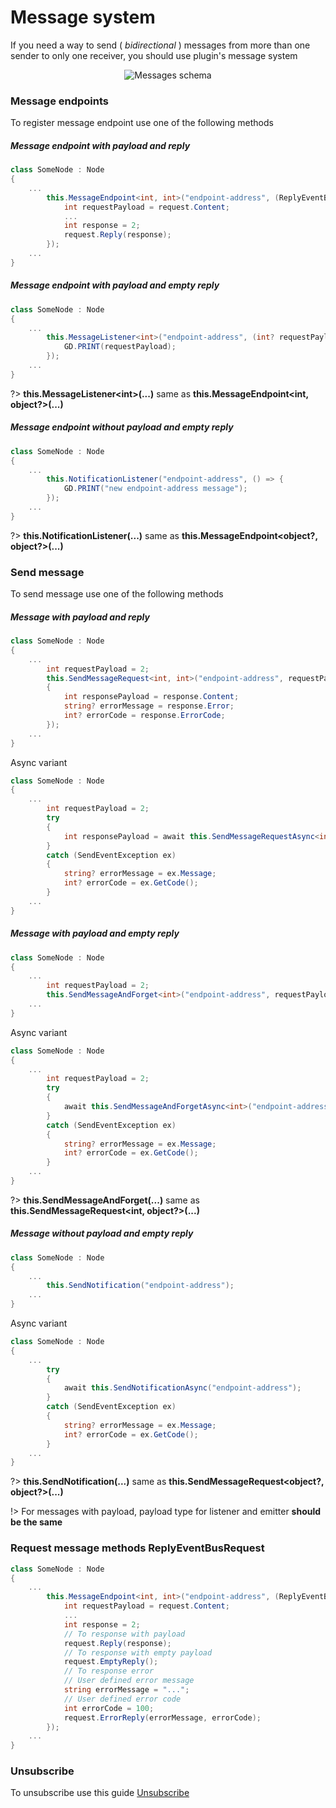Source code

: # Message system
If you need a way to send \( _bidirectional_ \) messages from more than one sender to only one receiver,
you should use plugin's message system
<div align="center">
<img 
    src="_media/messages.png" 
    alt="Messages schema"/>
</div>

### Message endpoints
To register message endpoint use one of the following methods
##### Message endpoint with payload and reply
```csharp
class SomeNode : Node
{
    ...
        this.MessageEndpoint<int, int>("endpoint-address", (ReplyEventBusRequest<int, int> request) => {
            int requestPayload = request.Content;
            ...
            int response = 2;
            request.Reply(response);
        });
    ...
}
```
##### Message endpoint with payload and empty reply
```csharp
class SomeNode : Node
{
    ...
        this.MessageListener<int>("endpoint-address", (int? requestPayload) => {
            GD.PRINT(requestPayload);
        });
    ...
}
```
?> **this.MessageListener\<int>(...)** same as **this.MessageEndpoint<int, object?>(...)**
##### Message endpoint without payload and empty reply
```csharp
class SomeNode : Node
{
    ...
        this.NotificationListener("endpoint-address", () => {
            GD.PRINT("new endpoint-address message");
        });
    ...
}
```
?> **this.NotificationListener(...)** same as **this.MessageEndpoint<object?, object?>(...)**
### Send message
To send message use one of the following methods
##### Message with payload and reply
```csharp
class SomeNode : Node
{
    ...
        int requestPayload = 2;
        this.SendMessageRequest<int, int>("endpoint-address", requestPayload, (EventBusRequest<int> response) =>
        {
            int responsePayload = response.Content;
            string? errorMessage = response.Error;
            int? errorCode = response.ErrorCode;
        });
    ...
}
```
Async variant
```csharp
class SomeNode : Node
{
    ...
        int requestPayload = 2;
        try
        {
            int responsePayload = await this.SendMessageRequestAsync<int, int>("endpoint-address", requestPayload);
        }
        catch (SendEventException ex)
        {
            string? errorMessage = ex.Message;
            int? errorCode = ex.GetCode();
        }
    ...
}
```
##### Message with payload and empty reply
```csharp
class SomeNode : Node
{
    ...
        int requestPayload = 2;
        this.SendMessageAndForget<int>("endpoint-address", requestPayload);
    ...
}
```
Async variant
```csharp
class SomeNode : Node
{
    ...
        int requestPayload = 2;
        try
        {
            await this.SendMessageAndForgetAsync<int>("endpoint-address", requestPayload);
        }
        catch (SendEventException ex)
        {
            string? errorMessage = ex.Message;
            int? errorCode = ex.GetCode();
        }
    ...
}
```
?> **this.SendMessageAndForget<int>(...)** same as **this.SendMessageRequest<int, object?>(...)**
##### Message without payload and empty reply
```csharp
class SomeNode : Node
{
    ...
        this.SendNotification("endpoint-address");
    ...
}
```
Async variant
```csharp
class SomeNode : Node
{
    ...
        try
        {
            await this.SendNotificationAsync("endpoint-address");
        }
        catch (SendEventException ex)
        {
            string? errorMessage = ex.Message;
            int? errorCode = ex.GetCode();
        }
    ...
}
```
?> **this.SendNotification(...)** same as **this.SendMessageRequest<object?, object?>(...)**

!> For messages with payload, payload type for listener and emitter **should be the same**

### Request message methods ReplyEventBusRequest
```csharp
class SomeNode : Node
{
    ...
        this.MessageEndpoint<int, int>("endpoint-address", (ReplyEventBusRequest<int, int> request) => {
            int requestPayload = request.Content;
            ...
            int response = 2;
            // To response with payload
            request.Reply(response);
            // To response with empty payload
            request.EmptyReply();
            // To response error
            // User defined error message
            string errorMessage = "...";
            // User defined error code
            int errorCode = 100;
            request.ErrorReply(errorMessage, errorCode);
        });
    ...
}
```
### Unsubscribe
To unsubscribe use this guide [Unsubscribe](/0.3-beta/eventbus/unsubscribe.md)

==

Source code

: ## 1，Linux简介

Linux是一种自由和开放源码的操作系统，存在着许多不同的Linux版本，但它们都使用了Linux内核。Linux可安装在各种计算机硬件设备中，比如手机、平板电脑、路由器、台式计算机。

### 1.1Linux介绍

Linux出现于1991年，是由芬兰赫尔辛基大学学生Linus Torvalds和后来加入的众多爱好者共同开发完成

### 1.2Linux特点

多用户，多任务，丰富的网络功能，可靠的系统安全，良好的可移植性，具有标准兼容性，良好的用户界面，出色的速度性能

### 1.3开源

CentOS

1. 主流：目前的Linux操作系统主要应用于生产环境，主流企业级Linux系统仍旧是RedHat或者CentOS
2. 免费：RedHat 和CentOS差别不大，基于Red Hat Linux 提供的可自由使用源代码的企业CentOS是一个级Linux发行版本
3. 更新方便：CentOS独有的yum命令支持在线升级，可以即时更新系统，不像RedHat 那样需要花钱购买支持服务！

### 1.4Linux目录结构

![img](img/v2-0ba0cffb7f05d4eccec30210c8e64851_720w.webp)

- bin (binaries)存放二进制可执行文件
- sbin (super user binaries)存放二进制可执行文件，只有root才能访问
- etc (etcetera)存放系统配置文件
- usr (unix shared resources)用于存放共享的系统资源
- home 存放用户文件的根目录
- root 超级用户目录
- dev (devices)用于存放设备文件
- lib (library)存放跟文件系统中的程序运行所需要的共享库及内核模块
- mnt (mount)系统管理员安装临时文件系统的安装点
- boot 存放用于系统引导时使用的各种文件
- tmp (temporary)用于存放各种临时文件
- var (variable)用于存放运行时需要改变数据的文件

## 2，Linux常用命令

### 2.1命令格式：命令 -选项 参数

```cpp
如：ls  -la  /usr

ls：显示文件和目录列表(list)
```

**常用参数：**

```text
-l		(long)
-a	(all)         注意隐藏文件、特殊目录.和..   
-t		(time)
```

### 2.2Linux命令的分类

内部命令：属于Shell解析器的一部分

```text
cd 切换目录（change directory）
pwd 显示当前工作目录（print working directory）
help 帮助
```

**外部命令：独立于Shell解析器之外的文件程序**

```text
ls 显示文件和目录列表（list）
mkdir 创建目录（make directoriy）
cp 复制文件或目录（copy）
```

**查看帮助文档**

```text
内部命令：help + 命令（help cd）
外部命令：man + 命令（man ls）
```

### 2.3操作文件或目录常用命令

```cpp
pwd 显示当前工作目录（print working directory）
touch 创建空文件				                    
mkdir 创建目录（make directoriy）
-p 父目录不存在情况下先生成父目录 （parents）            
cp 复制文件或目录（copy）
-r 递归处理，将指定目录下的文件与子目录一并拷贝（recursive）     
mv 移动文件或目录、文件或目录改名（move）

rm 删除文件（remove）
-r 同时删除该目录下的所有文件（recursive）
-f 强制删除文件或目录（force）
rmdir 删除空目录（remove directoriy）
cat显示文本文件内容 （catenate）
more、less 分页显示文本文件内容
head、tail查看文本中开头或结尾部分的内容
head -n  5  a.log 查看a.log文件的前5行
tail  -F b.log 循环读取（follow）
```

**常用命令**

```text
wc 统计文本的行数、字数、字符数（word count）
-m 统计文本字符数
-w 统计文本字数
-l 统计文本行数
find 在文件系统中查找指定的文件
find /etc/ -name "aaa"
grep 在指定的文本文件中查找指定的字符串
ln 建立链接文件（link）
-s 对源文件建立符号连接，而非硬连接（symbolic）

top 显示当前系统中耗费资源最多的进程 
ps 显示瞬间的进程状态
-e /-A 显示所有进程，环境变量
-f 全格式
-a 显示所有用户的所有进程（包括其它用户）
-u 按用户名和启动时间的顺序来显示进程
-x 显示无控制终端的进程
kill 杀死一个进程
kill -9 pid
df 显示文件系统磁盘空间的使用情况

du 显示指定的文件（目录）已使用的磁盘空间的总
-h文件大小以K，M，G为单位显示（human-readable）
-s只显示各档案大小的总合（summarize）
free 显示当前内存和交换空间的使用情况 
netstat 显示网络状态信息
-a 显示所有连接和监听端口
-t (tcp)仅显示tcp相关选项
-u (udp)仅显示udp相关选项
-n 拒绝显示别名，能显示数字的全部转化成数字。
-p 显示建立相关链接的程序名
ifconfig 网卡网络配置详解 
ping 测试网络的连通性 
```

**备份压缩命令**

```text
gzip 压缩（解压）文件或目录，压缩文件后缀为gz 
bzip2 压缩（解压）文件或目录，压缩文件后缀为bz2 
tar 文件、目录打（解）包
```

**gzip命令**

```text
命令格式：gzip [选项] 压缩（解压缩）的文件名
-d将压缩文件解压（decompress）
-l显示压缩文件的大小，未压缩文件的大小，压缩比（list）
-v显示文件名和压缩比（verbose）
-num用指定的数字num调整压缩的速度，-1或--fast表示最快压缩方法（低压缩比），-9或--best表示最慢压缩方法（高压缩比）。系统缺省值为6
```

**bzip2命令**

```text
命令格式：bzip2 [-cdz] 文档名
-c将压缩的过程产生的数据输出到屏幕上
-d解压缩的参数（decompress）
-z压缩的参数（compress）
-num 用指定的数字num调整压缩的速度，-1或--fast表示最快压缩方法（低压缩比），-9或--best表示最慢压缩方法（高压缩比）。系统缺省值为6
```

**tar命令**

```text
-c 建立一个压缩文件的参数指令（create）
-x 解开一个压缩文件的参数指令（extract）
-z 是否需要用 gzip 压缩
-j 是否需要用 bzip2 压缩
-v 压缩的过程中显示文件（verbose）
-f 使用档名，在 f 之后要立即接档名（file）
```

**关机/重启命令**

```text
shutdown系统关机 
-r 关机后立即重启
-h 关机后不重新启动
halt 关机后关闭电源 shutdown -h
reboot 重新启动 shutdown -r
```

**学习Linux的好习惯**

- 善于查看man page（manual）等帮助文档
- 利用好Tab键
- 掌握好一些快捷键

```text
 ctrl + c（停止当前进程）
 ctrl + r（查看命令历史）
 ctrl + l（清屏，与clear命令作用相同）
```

* **Instructions to follow**:
If a line in the records includes "head", it counts toward the total; report that total by itself.

* **Answer section**:
2